Yemen claims that the Jewish items are “national cultural artifacts” and that they were “smuggled out of Yemen illegally”.
Among the items are a centuries old Torah scroll that was smuggled to Israel by the family of Manny Dahari, whose family has owned the scroll for at least 300 years. Dahari told Fox News that if the request was granted by the US, then, “basically it would criminalize anyone who brings any of these items to the United States, or takes them out of those countries,”
“Jewish cultural property such as Torah Scrolls does not constitute the national heritage of governments who expel or who forced their Jewish communities to flee antisemitic prosecution,” Sarah Levin, the executive director of Jews Indigenous to the Middle East and North Africa [JIMENA], said.

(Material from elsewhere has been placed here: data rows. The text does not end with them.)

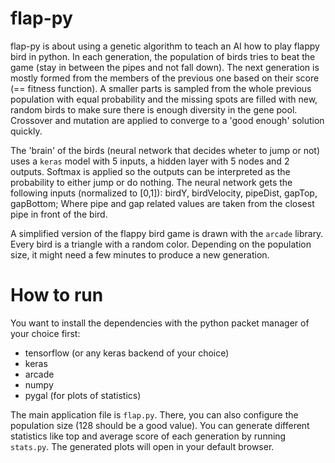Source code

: # flap-py
flap-py is about using a genetic algorithm to teach an AI how to play flappy bird in python. 
In each generation, the population of birds tries to beat the game (stay in between the pipes and not fall down). The next generation is mostly formed from the members of the previous one based on their score (== fitness function). A smaller parts is sampled from the whole previous population with equal probability and the missing spots are filled with new, random birds to make sure there is enough diversity in the gene pool. Crossover and mutation are applied to converge to a 'good enough' solution quickly. 

The 'brain' of the birds (neural network that decides wheter to jump or not) uses a `keras` model with 5 inputs, a hidden layer with 5 nodes and 2 outputs. Softmax is applied so the outputs can be interpreted as the probability to either jump or do nothing. The neural network gets the following inputs (normalized to [0,1]): birdY, birdVelocity, pipeDist, gapTop, gapBottom; Where pipe and gap related values are taken from the closest pipe in front of the bird.

A simplified version of the flappy bird game is drawn with the `arcade` library. Every bird is a triangle with a random color. Depending on the population size, it might need a few minutes to produce a new generation.

# How to run
You want to install the dependencies with the python packet manager of your choice first: 

* tensorflow (or any keras backend of your choice)
* keras
* arcade
* numpy
* pygal (for plots of statistics)

The main application file is `flap.py`. There, you can also configure the population size (128 should be a good value).
You can generate different statistics like top and average score of each generation by running `stats.py`. The generated plots will open in your default browser.
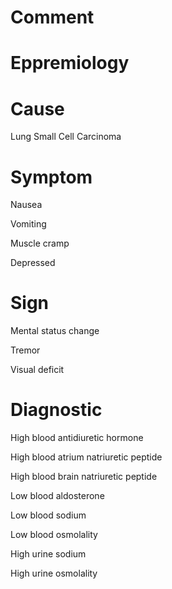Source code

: # Comment

# Eppremiology

# Cause

Lung Small Cell Carcinoma

# Symptom

Nausea

Vomiting

Muscle cramp

Depressed

# Sign

Mental status change

Tremor

Visual deficit

# Diagnostic

High blood antidiuretic hormone

High blood atrium natriuretic peptide

High blood brain natriuretic peptide

Low blood aldosterone

Low blood sodium

Low blood osmolality

High urine sodium

High urine osmolality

JIMENA wrote on their website that, “MOUs demand that the governments themselves show they are taking measures to preserve and protect the heritage in their own countries and the Yemeni government is complicit in the bombing and shelling of cultural sites, including museums.”
Yemen had been locked in a civil war since 2015 between the official government of Yemen, which filed the request, and the Houthis. The conflict has massive implications to the region as it involves other players such as Iran and Saudi-Arabia.
Yemen’s Jewish community has a history dating back to approximately the 5th century BCE, and was strong in number until the creation of the State of Israel. During Operation On Eagles’ Wings [Also known as Operation Magic Carpet] in 1949-50, approximately 49,000 Yemenite Jews were airlifted to the newly created Jewish state.
In 2016, around 20 members of the now-dwindling community were secretly airlifted to Israel along with the Dahari’s Torah scroll, in an operation involving the Jewish Agency and the US State Department. One member of the Jewish community and a Muslim airport worker were reportedly arrested after the event.
The request by the Yemeni government was filed with the Cultural Property Advisory Committee, and a hearing was held on October 29-30.
A decision from the State Department is expected over the next few days.